The problem with this was that Pythagoras’s formulas left no space for some very popular harmonies: the major thirds, the minor thirds and their counterparts, the sixths. These intervals were so popular because they made music more intimate, more sensual and more expressive. But their use generated a lot of discussion, because according to opponents these intervals did not fit into the the world order as proclaimed by Pythagoras and the Church.

There were quite some solutions for this problem. They were found in the musical practice and consisted in more or less cheating as to the purity of the intervals. With stringed instruments this could be done because the musician has to pitch the tone himself and always can intonate slightly higher or lower. Singers could do so the same by constantly adapting their pitch to make the different intervals sound together as harmoniously as possible.

These were pragmatic solutions in which the problem was not calked and which did not challenge the guardians of the strict mathematical order. But these solutions were half-baked, because singers were accompanied by organs and there was music written for strings with harpsichord accompaniment. And with keyboard instruments such as organ and harpsichord one can not intonate while playing as it can be done with a voice or a string. Instruments must be tuned properly in advance, and when you want to play thirds on them then you have to consciously tune them differently than when only fifths and quarters are to be heard.

This technical feature left less room for pragmatism, the question of tuning had quite some theoretical aspects. That’s why it soon attracted the attention and the interference of more or less self-appointed guardians of the divinely established order. And these had fundamental objections against any infringement of the pure mathematical relationships.

Meanwhile blood was thicker than water and musicians tried all kinds of tunings on their  keyboards.

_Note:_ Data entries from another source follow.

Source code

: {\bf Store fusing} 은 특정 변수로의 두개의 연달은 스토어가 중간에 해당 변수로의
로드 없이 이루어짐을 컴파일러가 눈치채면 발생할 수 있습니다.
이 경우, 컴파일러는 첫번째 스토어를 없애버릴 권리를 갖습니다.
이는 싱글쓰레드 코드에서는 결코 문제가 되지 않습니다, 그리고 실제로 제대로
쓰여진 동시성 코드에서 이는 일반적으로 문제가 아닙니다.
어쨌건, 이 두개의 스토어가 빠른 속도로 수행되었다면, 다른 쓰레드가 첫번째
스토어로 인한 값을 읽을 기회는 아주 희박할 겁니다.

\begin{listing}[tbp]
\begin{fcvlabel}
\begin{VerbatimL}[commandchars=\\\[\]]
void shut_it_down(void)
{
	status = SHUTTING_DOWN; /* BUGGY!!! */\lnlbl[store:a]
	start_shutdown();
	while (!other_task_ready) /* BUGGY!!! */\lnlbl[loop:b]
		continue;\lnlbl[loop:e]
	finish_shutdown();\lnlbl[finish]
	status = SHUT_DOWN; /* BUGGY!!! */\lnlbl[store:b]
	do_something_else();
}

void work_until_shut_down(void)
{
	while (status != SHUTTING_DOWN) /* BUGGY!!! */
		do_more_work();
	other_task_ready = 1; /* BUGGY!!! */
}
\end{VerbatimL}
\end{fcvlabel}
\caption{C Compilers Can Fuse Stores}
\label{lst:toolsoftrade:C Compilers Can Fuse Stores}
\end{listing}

Concessions were made as to the purity of the intervals for the sake of the possibility to unlimitedly interconnect a variety of fifths, fourths, thirds and octaves without the music getting terribly false.

The opponents were not amused. The 16th century music theorist Zarlino Gioseffo believed, like many others, that singers naturally sing pure intervals and that the new tunings threatened the world’s unity. He was offended when Vincenzo Galilei (father of Galileo Galilei) found that singers in practice go in one piece through different tunings because they are constantly looking for a beautiful harmony. Galilei reproached Zarlino that he fought for an illusion and that the music had to be completely freed from the tyranny of the inviolable numbers.

Rousseau also took position in the debate and he chose for his own variant of the cosmic order. Therein music figured as a primeval force that definitely had to be defended against the refined and therefore decadent experimental tunings. Even Newton, who in his physical work was brave enough to describe the world as it is rather than as it should be according to tradition, showed conservative here: “It is unworthy of philosophers to interfere with the pure proportions” he thought.

In particular, in the appeal which is made here to the sanctity of a divine natural order – against the praxis actually experienced or sought by people – a parallel can be drawn between what happened in the musical area and what in other areas is still happening. I am thinking of some representatives of the established order that label gay sexuality as unnatural and therefore as undesirable. Or of managers who barely pay attention to the actual undercurrents in their organization because their self-invented order leaves no room for them.

From this perspective one could call the musical struggle against the illusion of purity and pro  the multiplicity of lived practice an exemplary European project. And fortunately that struggle  ended well. In the late 17th  century the physicist Daniel Bernoulli was able to show that each tone produces overtones and that the series of overtones ‘above’ the basic tone of a string is much larger than originally thought. Isacoff: “These additional sounds are an endless expansion of the range with tones that are generally not harmonious. So all vibrating bodies float in a sea of dissonants. The idea that nature has a preference for pure harmonies was, it appeared, permanently expelled from the scene.”